Worker A takes an hour to make a widget. Worker B, who is disabled, takes two hours to make a widget. The employer will use Worker A - unless he has a guarantee that if he uses Worker B he will be subsidised for the loss of productivity. Sensible.So naturally the thing to do is to abolish the subsidy, and the quotas that accompanied them; this is what happened when the Green card Register was dismantled in the 1990s.
People who have disabilities but want to work go to factories which make lots of useful stuff; some of the factories are subsidised, but they are happy places to work, keep people busy and interested rather than stuck at home on benefits, and supply all manner of well-made things to government and other willing buyers.So the sensible thing to do is to close all those factories and put all the people on the dole; lots of money will be made from flogging off the assets and the land. Lots.
In the interests of "equality" disabled people will be treated just like everyone else for employment purposes; and employers must promise to consider disabled people on an equal basis as able-bodied people and to that end they can get Access To Work money to adapt their workplaces to accommodate the disabled worker.Sounds very sensible - but unfortunately the employers don't see it that way and they are not being paid extra to take on a disabled person any more so they don't do it.
All of this is the fault of the disabled person, obviously. As Lord Fraud has opined, they are "stock" and their "benefit lifestyle is the destruction of our society" and "people who claim incapacity must show what work they are planning to do" so clearly something must be done.

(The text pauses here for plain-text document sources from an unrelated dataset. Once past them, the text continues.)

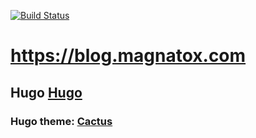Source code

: [![Build Status](https://drone.magnatox.com/api/badges/tonymmm1/blog.magnatox.com/status.svg?ref=refs/heads/master)](https://drone.magnatox.com/tonymmm1/blog.magnatox.com)

# <https://blog.magnatox.com>

## Hugo [Hugo](https://github.com/gohugoio/hugo)

### Hugo theme: [Cactus](https://themes.gohugo.io/hugo-theme-cactus/)
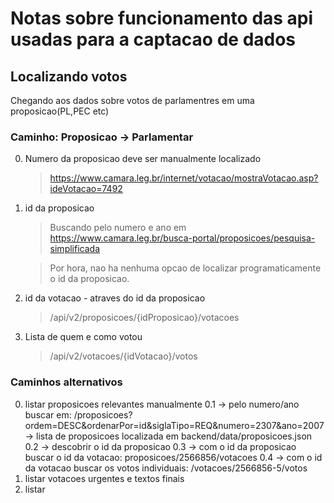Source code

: # Notas sobre funcionamento das api usadas para a captacao de dados

## Localizando votos 

Chegando aos dados sobre votos de parlamentres em uma proposicao(PL,PEC etc)

### Caminho: Proposicao -> Parlamentar

0. Numero da proposicao deve ser manualmente localizado
   > https://www.camara.leg.br/internet/votacao/mostraVotacao.asp?ideVotacao=7492

1. id da proposicao
    > Buscando pelo numero e ano em https://www.camara.leg.br/busca-portal/proposicoes/pesquisa-simplificada

    > Por hora, nao ha nenhuma opcao de localizar programaticamente o id da proposicao.

2. id da votacao - atraves do id da proposicao
    > /api/v2/proposicoes/{idProposicao}/votacoes 

3. Lista de quem e como votou
    >  /api/v2/votacoes/{idVotacao}/votos 

### Caminhos alternativos 

0. listar proposicoes relevantes manualmente 
 0.1 -> pelo numero/ano buscar em: /proposicoes?ordem=DESC&ordenarPor=id&siglaTipo=REQ&numero=2307&ano=2007 
  -> lista de proposicoes localizada em backend/data/proposicoes.json
 0.2 -> descobrir o id da proposicao
 0.3 -> com o id da proposicao buscar o id da votacao: proposicoes/2566856/votacoes
 0.4 -> com o id da votacao buscar os votos individuais: /votacoes/2566856-5/votos
1. listar votacoes urgentes e textos finais
2. listar  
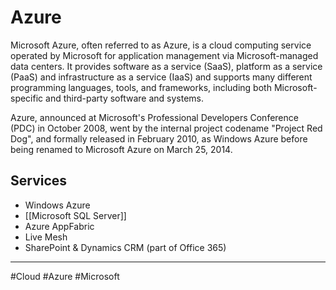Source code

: # Azure
Microsoft Azure, often referred to as Azure, is a cloud computing service operated by Microsoft for application management via Microsoft-managed data centers. It provides software as a service (SaaS), platform as a service (PaaS) and infrastructure as a service (IaaS) and supports many different programming languages, tools, and frameworks, including both Microsoft-specific and third-party software and systems.

Azure, announced at Microsoft's Professional Developers Conference (PDC) in October 2008, went by the internal project codename "Project Red Dog", and formally released in February 2010, as Windows Azure before being renamed to Microsoft Azure on March 25, 2014.

## Services
- Windows Azure
- [[Microsoft SQL Server]]
- Azure AppFabric
- Live Mesh
- SharePoint & Dynamics CRM (part of Office 365)


---
#Cloud #Azure #Microsoft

So this is what HAS been done, in just 4 years - New descriptors for ESA with tougher qualifying conditions;New WCA rules and repeated reassessments;A resulting queue of 750,000 people waiting for first assessments;Removal of immediate right to appeal WCA outcomes;New jobsearch conditions for ESA subject to sanctions;100,000 ill people sent to the Work Programme;67,000 ill people sent to some form of workfare or "training";22,000 ill people sent to mandatory indefinite work activity;13,000 ill people sanctioned for an average of 3 months;200 disabled JSA claimants sanctioned for the maximum of 3 years;All self-organised voluntary work or training banned;Cuts to the Access To Work budget;Abolition of Incapacity Benefit and Severe disablement Allowance;Abolition of the Permitted Work system under IB;Abolition of the Independent Living Fund;Abolition of DLA for working-age people;Introduction of PIP including a 20% cut in funding;Removal of DLA lower Rate Care Component in PIP;New descriptors for PIP, much tougher than for DLA;A queue of 250,000-plus for first PIP assessments;New jobsearch rules for claimants of Carers Allowance;New means-testing and benefit cap;70% of all bedroom tax claimants are disabled;All claimants now paying Council Tax for the first time;New fines imposed for various claim errors;Care packages cut, with higher charges for less care;Removal of the presumption of NI Conts for sick/disabled children on DLA;and to come.....Universal Credit means-testing by household;Possible taxation of DLA and PIP;Further reductions to the benefits cap;An increase in "Residential Training";Longer waits to register any claim.
Having removed all the things that made it possible for disabled people to engage in the workplace - quotas, subsidies, access, flexible benefit arrangements, Permitted Work, voluntary work, and more - Freud is now wondering how he can fiddle Universal credit to accommodate employers who claim they want disabled workers but won't pay them the minimum wage. He is, he says, going to look at how he can add yet another layer of complexity to an already complicated and so far unworkable system so that we can subsidise employers even more than we do now.
Freud, of course, is a genius. What do I know? I'm just "stock".